By Thomas Bruno ’69, St. Patrick’s Grammar School
Once again, I would like to show my appreciation for really the only education I ever received, St. Patrick’s Grammar School.
I feel people are shaped by their experiences during their youth, more than at any other time of their life. Your home life, your choices in friends, but perhaps more than any other, by the school you attend.
Looking back over my life, no experience or institution, had more of an influence over the way I thought or prepared for instances, than my time at St. Pat’s. Never having gone to college, my thoughts of St. Patrick’s Grammar School are like those of people who did attend America’s great universities.

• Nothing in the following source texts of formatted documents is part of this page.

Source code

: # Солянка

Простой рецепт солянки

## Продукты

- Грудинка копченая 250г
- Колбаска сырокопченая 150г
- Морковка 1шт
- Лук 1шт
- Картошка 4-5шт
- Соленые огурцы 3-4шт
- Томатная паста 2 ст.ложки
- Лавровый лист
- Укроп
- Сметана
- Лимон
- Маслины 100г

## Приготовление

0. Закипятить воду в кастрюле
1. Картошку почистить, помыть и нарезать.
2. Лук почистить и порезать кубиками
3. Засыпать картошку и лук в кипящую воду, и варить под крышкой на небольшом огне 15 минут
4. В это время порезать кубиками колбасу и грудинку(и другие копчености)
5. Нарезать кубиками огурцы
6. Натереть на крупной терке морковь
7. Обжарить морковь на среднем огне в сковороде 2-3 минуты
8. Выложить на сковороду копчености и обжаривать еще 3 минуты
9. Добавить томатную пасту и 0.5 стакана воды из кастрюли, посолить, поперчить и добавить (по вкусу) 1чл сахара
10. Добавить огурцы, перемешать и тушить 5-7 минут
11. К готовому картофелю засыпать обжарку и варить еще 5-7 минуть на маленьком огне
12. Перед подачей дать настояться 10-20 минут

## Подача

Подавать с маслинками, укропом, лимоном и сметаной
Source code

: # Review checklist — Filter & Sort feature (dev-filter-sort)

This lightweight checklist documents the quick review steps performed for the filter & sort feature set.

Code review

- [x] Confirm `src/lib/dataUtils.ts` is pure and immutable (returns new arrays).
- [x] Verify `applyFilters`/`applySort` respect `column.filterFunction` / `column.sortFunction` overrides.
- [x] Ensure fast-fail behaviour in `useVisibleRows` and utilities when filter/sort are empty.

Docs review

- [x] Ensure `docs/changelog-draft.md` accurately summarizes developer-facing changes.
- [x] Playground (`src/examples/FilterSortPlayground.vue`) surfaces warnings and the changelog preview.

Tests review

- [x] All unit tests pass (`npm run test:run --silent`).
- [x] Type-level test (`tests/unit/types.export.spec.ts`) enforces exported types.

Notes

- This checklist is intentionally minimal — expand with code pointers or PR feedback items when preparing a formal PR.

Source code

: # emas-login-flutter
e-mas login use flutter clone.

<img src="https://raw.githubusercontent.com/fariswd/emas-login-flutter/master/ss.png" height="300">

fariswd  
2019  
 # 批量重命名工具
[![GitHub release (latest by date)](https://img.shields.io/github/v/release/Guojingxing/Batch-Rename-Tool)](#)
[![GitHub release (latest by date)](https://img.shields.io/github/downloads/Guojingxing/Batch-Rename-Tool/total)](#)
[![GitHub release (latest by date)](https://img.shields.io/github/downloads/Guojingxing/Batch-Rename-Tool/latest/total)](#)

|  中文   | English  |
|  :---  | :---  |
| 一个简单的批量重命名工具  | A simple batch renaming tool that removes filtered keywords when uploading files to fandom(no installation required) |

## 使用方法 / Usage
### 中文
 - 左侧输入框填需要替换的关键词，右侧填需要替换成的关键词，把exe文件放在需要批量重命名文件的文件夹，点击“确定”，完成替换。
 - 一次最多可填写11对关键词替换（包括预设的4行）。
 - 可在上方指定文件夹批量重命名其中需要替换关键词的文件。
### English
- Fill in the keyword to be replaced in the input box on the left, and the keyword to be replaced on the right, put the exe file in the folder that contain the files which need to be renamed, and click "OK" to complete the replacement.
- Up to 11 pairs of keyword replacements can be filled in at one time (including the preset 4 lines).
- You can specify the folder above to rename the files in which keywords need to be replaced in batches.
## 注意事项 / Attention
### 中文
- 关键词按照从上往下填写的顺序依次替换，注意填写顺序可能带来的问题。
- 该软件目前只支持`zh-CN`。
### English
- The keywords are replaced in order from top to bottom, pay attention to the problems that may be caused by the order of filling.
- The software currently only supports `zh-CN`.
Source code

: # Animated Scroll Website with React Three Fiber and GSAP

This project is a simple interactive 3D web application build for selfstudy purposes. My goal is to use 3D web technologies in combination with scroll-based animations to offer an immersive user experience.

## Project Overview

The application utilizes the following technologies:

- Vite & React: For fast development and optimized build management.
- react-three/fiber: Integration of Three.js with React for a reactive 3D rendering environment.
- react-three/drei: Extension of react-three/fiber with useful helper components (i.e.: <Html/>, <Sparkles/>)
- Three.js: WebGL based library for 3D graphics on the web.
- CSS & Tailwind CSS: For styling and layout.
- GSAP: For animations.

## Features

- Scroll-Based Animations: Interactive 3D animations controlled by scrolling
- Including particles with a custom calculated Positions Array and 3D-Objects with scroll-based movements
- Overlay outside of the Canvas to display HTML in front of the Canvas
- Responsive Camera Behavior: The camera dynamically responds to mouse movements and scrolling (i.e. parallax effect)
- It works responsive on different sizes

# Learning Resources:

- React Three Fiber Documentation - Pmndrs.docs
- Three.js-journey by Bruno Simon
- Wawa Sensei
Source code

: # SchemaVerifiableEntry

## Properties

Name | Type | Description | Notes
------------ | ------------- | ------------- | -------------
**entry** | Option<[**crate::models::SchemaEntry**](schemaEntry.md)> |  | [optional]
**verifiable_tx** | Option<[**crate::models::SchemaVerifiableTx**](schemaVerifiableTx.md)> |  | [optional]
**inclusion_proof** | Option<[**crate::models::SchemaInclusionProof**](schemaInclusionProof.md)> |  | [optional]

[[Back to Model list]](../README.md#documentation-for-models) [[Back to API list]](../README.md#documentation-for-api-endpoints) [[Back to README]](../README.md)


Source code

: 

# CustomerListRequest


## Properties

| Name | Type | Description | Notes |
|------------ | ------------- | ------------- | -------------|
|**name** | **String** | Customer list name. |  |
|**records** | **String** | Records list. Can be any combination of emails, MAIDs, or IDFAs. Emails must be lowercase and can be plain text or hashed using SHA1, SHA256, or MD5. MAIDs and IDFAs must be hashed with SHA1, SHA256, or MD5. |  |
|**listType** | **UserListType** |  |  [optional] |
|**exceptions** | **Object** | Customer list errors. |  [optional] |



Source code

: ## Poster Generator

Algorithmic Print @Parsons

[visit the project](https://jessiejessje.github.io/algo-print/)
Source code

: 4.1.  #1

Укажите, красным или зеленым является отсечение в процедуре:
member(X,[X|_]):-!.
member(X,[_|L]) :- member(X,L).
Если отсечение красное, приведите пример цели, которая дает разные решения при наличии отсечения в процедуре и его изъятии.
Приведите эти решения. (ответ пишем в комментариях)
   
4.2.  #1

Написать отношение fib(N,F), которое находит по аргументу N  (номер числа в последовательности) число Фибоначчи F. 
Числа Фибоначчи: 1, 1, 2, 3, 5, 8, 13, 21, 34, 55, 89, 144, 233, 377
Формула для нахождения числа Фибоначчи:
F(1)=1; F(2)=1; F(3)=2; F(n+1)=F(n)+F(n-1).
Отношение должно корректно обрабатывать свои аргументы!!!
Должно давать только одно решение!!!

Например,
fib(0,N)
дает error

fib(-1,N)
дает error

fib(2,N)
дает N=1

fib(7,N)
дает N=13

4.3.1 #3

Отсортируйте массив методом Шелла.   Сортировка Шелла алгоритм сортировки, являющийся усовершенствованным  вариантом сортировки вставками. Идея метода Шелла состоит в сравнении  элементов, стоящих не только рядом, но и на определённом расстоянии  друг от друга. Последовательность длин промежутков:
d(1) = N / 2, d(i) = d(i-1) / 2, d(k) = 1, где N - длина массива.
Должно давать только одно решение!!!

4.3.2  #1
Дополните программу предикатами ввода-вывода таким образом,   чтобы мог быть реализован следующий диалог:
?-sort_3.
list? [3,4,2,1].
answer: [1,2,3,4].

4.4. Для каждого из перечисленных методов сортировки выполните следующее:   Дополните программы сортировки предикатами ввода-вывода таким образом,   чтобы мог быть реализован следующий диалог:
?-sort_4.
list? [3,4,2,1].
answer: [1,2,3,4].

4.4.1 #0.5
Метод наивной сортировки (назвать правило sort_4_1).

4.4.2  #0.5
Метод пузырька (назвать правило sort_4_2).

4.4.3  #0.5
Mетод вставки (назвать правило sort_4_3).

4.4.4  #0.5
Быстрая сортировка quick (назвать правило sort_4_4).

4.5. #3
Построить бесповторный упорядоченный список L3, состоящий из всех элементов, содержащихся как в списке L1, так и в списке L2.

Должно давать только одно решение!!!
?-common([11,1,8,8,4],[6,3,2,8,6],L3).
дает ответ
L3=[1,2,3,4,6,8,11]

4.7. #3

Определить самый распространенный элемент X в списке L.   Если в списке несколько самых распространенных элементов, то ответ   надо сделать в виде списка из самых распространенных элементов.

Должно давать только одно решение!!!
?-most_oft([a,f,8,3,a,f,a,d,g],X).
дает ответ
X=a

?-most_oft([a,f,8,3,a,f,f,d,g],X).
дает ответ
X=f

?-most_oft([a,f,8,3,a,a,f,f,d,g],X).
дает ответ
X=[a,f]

St. Pat’s, in my mind, and in my reality, is Harvard…is Penn State…is UCLA.
I would like to thank this fine institution, its teachers, and in my times, its teaching sisters. It was their prodding and poking at both my brain and my character that truly helped me along the path of life.
Through the years, in talking with friends and classmates, the talk is always the same: appreciation, admiration, thankfulness. People, as people do, all go to lead their separate lives. We all look back over our shoulders and agree. It not only was time well spent, it was great times. I don’t think I ever met anyone who didn’t like St. Pat’s.
Yes, I feel this way and I know so do many others. But I’ll leave it to a great founding father of our beloved nation, Patrick Henry, to say it for all of St. Pat’s alumni:
“I speak as one poor individual, but when I speak, I speak the language of thousands.”
– Patrick Henry
Thank you!
Editor’s Note: Futures in Education would like to thank Mr. Bruno for this unsolicited letter and his generous permission for us to reprint.